Honda (Honda), Thursday, 13 February 2003 19:47 (twenty-one years ago) link

I can see a thread through the last two bjork albums - Vespertine was very literal way of percieving technology - influenced by the digital glitchs, cyborgs, the nature/tech dichtomy. Rather than move away from tech, she seems to have taken it up a notch on Vespertine, with post-humanism. Taking the human form to another level, the post-human form of cocoon, the usage of the abject (non-human/human boundaries) with self-mutilation (Pagan Poetry) and the abject goo of Hidden Place.
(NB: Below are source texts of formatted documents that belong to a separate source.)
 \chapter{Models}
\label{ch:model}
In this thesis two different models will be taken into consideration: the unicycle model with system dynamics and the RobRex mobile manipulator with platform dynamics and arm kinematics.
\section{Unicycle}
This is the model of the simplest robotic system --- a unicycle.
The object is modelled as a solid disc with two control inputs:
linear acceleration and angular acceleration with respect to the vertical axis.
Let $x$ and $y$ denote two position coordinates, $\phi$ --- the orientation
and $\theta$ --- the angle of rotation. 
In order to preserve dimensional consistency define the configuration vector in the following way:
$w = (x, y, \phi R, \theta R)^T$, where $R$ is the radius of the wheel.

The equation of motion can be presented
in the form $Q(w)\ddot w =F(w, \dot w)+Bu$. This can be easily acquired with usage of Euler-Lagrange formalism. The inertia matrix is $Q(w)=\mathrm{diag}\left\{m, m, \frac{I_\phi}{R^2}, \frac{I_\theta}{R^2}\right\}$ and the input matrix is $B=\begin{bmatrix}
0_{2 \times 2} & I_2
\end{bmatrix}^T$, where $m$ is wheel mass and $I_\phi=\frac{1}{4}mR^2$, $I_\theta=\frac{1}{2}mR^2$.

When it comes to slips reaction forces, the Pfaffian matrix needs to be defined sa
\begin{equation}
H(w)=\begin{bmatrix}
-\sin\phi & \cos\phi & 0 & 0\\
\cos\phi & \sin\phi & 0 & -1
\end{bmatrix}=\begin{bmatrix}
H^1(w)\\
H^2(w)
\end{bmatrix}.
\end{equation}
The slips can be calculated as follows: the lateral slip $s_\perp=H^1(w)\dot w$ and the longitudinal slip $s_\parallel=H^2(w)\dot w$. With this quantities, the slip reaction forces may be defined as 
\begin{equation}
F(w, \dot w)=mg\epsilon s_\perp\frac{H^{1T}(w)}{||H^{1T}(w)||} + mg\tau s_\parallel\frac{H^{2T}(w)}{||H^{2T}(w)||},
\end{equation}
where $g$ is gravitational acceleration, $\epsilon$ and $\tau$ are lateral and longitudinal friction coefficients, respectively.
I guess at the very least, the digital manipulation of organic sounds could be seen as forming a link to the metaphor of the cybergoddess, I guess like the cybergoddess metaphor, the merging of the technological and organic/natural can take many forms.

Robert Price (Robert Price), Sunday, 16 February 2003 13:59 (twenty-one years ago) link

five months pass...
ten- second samples of each of ten tracks are available here:

http://www.cafeshops.com/graywyvern

graywyvern, Wednesday, 23 July 2003 19:06 (twenty years ago) link

excuse me-- 60 second samples

graywyvern, Wednesday, 23 July 2003 19:07 (twenty years ago) link

one month passes...
Huh?

Sspeedy, Saturday, 30 August 2003 21:35 (twenty years ago) link

http://www.imomus.com/thought091202.html

Link updated

Off, Saturday, 30 August 2003 22:02 (twenty years ago) link

one month passes...
I think it's not anymore a talk of "trend".
I'm into electronic since a long time and I work as a sound engineer.
Believe me, I'm getting bored of electronic musicians who declare "this is passè" "yes, cute but we where doing this in 1800"..
Sound Dust is a quite new way of thinking music, that's it!
Believe it or not, people is doing dance music the same way they do in 1980 so what? I do not see why be disappointed about sound dust and momus article (wich I find truly inspiring).
Break beat is very passè but I do not think people can't make anymore good records with such techniuqe..
Anyway, to think of sound dust as passè trend is just tipical of DJ culture..sorry but I've noticed that DJs only USE music and then thorw it away..."passè..not trandy anymore..I don't need it"
At last we can see there is not a mainstream in sound dust and people gather toghter with laptops doing things.

so go out plug MAX/MSP, Metasynth, Supercollider, PD, SMS, KoanPRO
or write your software and do some dust!

Giorgio S, Tuesday, 7 October 2003 23:45 (twenty years ago) link

one year passes...
Momus spells millennium wrong in that essay.

RU, Tuesday, 9 August 2005 10:30 (eighteen years ago) link

What? Are you a time travelling english teacher or something?

Jarlr'mai (jarlrmai), Tuesday, 9 August 2005 13:28 (eighteen years ago) link

"Are you a time travelling english teacher, or something?"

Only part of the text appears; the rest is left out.